Repeat the data verbatim, images excluded.

INFORMATION PROVIDED:
=== Begin Enclosure ===
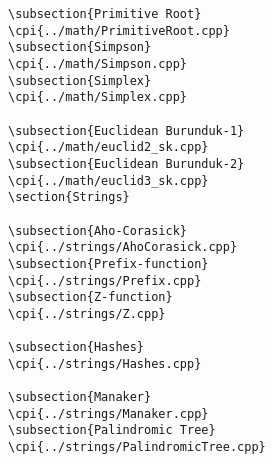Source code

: {\begin{verbatim}
\subsection{Primitive Root}
\cpi{../math/PrimitiveRoot.cpp}
\subsection{Simpson}
\cpi{../math/Simpson.cpp}
\subsection{Simplex}
\cpi{../math/Simplex.cpp}

\subsection{Euclidean Burunduk-1}
\cpi{../math/euclid2_sk.cpp}
\subsection{Euclidean Burunduk-2}
\cpi{../math/euclid3_sk.cpp}
\section{Strings}

\subsection{Aho-Corasick}
\cpi{../strings/AhoCorasick.cpp}
\subsection{Prefix-function}
\cpi{../strings/Prefix.cpp}
\subsection{Z-function}
\cpi{../strings/Z.cpp}

\subsection{Hashes}
\cpi{../strings/Hashes.cpp}

\subsection{Manaker}
\cpi{../strings/Manaker.cpp}
\subsection{Palindromic Tree}
\cpi{../strings/PalindromicTree.cpp}


\end{verbatim}}

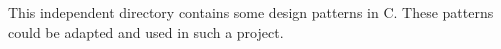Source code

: This independent directory contains some design patterns in C. These patterns could be adapted and used in such a project. 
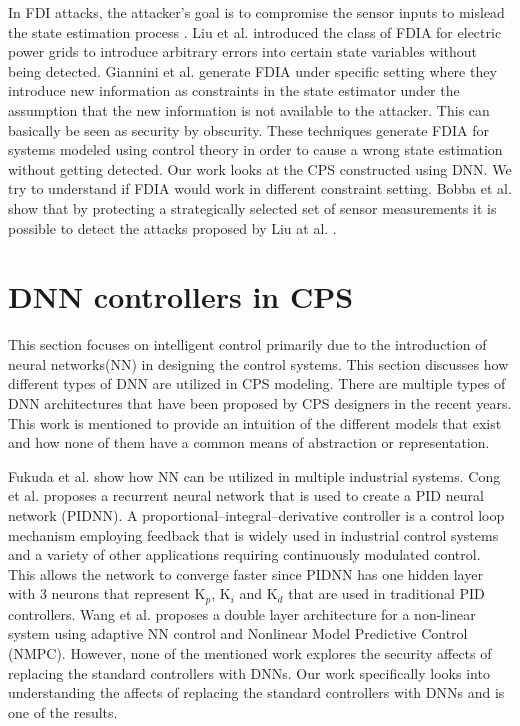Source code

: In FDI attacks, the attacker's goal is to compromise the sensor inputs to mislead the state estimation process \cite{e3f0020abba24d4389aff937fe8bcdd5}. Liu et al. \cite{10.1145/1952982.1952995} introduced the class of FDIA for electric power grids to introduce arbitrary errors into certain state variables without being detected. Giannini et al. \cite{unknown} generate FDIA under specific setting %
where they introduce new information as constraints in the state estimator under the assumption that the new information is not available to the attacker. This can basically be seen as security by obscurity. These techniques generate FDIA for systems modeled using control theory in order to cause a wrong state estimation without getting detected. Our work looks at the CPS constructed using \ac{DNN}. We try to understand if \ac{FDIA} would work in different constraint setting. Bobba et al. \cite{Bobba2010DetectingFD} show that by protecting a strategically selected set of sensor measurements it is possible to detect the attacks proposed by Liu at al. \cite{10.1145/1952982.1952995}.

\section{DNN controllers in CPS}
This section focuses on intelligent control primarily due to the introduction of neural networks(NN) in designing the control systems. This section discusses how different types of \ac{DNN} are utilized in \ac{CPS} modeling. There are multiple types of \ac{DNN} architectures that have been proposed by \ac{CPS} designers in the recent years. This work is mentioned to provide an intuition of the different models that exist and how none of them have a common means of abstraction or representation.   %


Fukuda et al. \cite{170966} show how NN can be utilized in multiple industrial systems. Cong et al. \cite{Cong} proposes a recurrent neural network that is used to create a PID neural network (PIDNN). A proportional–integral–derivative controller is a control loop mechanism employing feedback that is widely used in industrial control systems and a variety of other applications requiring continuously modulated control. This allows the network to converge faster since PIDNN has one hidden layer with 3 neurons that represent K$_p$, K$_i$ and K$_d$ that are used in traditional PID controllers. Wang et al. \cite{Wang2016ACA} proposes a double layer architecture for a non-linear system using adaptive NN control and Nonlinear Model Predictive Control (NMPC). However, none of the mentioned work explores the security affects of replacing the standard controllers with DNNs. Our work specifically looks into understanding the affects of replacing the standard controllers with DNNs and \attack is one of the results.

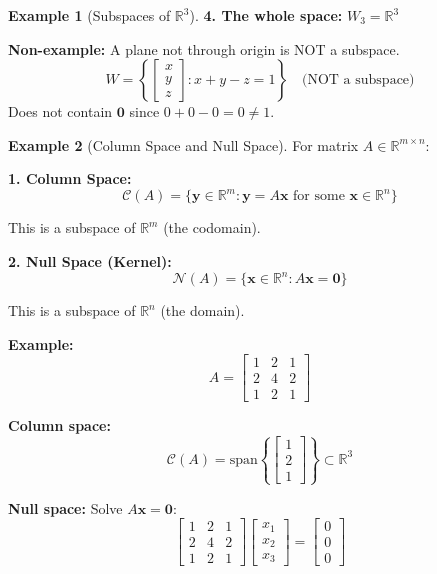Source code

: \documentclass[12pt,a4paper]{article}
\theoremstyle{definition}
\newtheorem{example}{Example}[section]
\begin{document}
\begin{example}[Subspaces of $\mathbb{R}^3$]
\textbf{4. The whole space:} $W_3 = \mathbb{R}^3$

\textbf{Non-example:} A plane not through origin is NOT a subspace.
\begin{equation}
W = \left\{\begin{bmatrix} x \\ y \\ z \end{bmatrix} : x + y - z = 1\right\} \quad \text{(NOT a subspace)}
\end{equation}
Does not contain $\mathbf{0}$ since $0 + 0 - 0 = 0 \neq 1$.
\end{example}

\begin{example}[Column Space and Null Space]
For matrix $A \in \mathbb{R}^{m \times n}$:

\textbf{1. Column Space:}
\begin{equation}
\mathcal{C}(A) = \{\mathbf{y} \in \mathbb{R}^m : \mathbf{y} = A\mathbf{x} \text{ for some } \mathbf{x} \in \mathbb{R}^n\}
\end{equation}

This is a subspace of $\mathbb{R}^m$ (the codomain).

\textbf{2. Null Space (Kernel):}
\begin{equation}
\mathcal{N}(A) = \{\mathbf{x} \in \mathbb{R}^n : A\mathbf{x} = \mathbf{0}\}
\end{equation}

This is a subspace of $\mathbb{R}^n$ (the domain).

\textbf{Example:}
\begin{equation}
A = \begin{bmatrix} 1 & 2 & 1 \\ 2 & 4 & 2 \\ 1 & 2 & 1 \end{bmatrix}
\end{equation}

\textbf{Column space:}
\begin{equation}
\mathcal{C}(A) = \text{span}\left\{\begin{bmatrix} 1 \\ 2 \\ 1 \end{bmatrix}\right\} \subset \mathbb{R}^3
\end{equation}

\textbf{Null space:} Solve $A\mathbf{x} = \mathbf{0}$:
\begin{equation}
\begin{bmatrix} 1 & 2 & 1 \\ 2 & 4 & 2 \\ 1 & 2 & 1 \end{bmatrix} \begin{bmatrix} x_1 \\ x_2 \\ x_3 \end{bmatrix} = \begin{bmatrix} 0 \\ 0 \\ 0 \end{bmatrix}
\end{equation}


\end{example}
\end{document}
=== End Enclosure ===
SOLUTION TO THIS TASK:
Source code

: {\begin{verbatim}
\subsection{Primitive Root}
\cpi{../math/PrimitiveRoot.cpp}
\subsection{Simpson}
\cpi{../math/Simpson.cpp}
\subsection{Simplex}
\cpi{../math/Simplex.cpp}

\subsection{Euclidean Burunduk-1}
\cpi{../math/euclid2_sk.cpp}
\subsection{Euclidean Burunduk-2}
\cpi{../math/euclid3_sk.cpp}
\section{Strings}

\subsection{Aho-Corasick}
\cpi{../strings/AhoCorasick.cpp}
\subsection{Prefix-function}
\cpi{../strings/Prefix.cpp}
\subsection{Z-function}
\cpi{../strings/Z.cpp}

\subsection{Hashes}
\cpi{../strings/Hashes.cpp}

\subsection{Manaker}
\cpi{../strings/Manaker.cpp}
\subsection{Palindromic Tree}
\cpi{../strings/PalindromicTree.cpp}


\end{verbatim}}

Source code

: This independent directory contains some design patterns in C. These patterns could be adapted and used in such a project. 
Source code

: In FDI attacks, the attacker's goal is to compromise the sensor inputs to mislead the state estimation process \cite{e3f0020abba24d4389aff937fe8bcdd5}. Liu et al. \cite{10.1145/1952982.1952995} introduced the class of FDIA for electric power grids to introduce arbitrary errors into certain state variables without being detected. Giannini et al. \cite{unknown} generate FDIA under specific setting %
where they introduce new information as constraints in the state estimator under the assumption that the new information is not available to the attacker. This can basically be seen as security by obscurity. These techniques generate FDIA for systems modeled using control theory in order to cause a wrong state estimation without getting detected. Our work looks at the CPS constructed using \ac{DNN}. We try to understand if \ac{FDIA} would work in different constraint setting. Bobba et al. \cite{Bobba2010DetectingFD} show that by protecting a strategically selected set of sensor measurements it is possible to detect the attacks proposed by Liu at al. \cite{10.1145/1952982.1952995}.

\section{DNN controllers in CPS}
This section focuses on intelligent control primarily due to the introduction of neural networks(NN) in designing the control systems. This section discusses how different types of \ac{DNN} are utilized in \ac{CPS} modeling. There are multiple types of \ac{DNN} architectures that have been proposed by \ac{CPS} designers in the recent years. This work is mentioned to provide an intuition of the different models that exist and how none of them have a common means of abstraction or representation.   %


Fukuda et al. \cite{170966} show how NN can be utilized in multiple industrial systems. Cong et al. \cite{Cong} proposes a recurrent neural network that is used to create a PID neural network (PIDNN). A proportional–integral–derivative controller is a control loop mechanism employing feedback that is widely used in industrial control systems and a variety of other applications requiring continuously modulated control. This allows the network to converge faster since PIDNN has one hidden layer with 3 neurons that represent K$_p$, K$_i$ and K$_d$ that are used in traditional PID controllers. Wang et al. \cite{Wang2016ACA} proposes a double layer architecture for a non-linear system using adaptive NN control and Nonlinear Model Predictive Control (NMPC). However, none of the mentioned work explores the security affects of replacing the standard controllers with DNNs. Our work specifically looks into understanding the affects of replacing the standard controllers with DNNs and \attack is one of the results.

Source code

: \documentclass[12pt,a4paper]{article}
\theoremstyle{definition}
\newtheorem{example}{Example}[section]
\begin{document}
\begin{example}[Subspaces of $\mathbb{R}^3$]
\textbf{4. The whole space:} $W_3 = \mathbb{R}^3$

\textbf{Non-example:} A plane not through origin is NOT a subspace.
\begin{equation}
W = \left\{\begin{bmatrix} x \\ y \\ z \end{bmatrix} : x + y - z = 1\right\} \quad \text{(NOT a subspace)}
\end{equation}
Does not contain $\mathbf{0}$ since $0 + 0 - 0 = 0 \neq 1$.
\end{example}

\begin{example}[Column Space and Null Space]
For matrix $A \in \mathbb{R}^{m \times n}$:

\textbf{1. Column Space:}
\begin{equation}
\mathcal{C}(A) = \{\mathbf{y} \in \mathbb{R}^m : \mathbf{y} = A\mathbf{x} \text{ for some } \mathbf{x} \in \mathbb{R}^n\}
\end{equation}

This is a subspace of $\mathbb{R}^m$ (the codomain).

\textbf{2. Null Space (Kernel):}
\begin{equation}
\mathcal{N}(A) = \{\mathbf{x} \in \mathbb{R}^n : A\mathbf{x} = \mathbf{0}\}
\end{equation}

This is a subspace of $\mathbb{R}^n$ (the domain).

\textbf{Example:}
\begin{equation}
A = \begin{bmatrix} 1 & 2 & 1 \\ 2 & 4 & 2 \\ 1 & 2 & 1 \end{bmatrix}
\end{equation}

\textbf{Column space:}
\begin{equation}
\mathcal{C}(A) = \text{span}\left\{\begin{bmatrix} 1 \\ 2 \\ 1 \end{bmatrix}\right\} \subset \mathbb{R}^3
\end{equation}

\textbf{Null space:} Solve $A\mathbf{x} = \mathbf{0}$:
\begin{equation}
\begin{bmatrix} 1 & 2 & 1 \\ 2 & 4 & 2 \\ 1 & 2 & 1 \end{bmatrix} \begin{bmatrix} x_1 \\ x_2 \\ x_3 \end{bmatrix} = \begin{bmatrix} 0 \\ 0 \\ 0 \end{bmatrix}
\end{equation}


\end{example}
\end{document}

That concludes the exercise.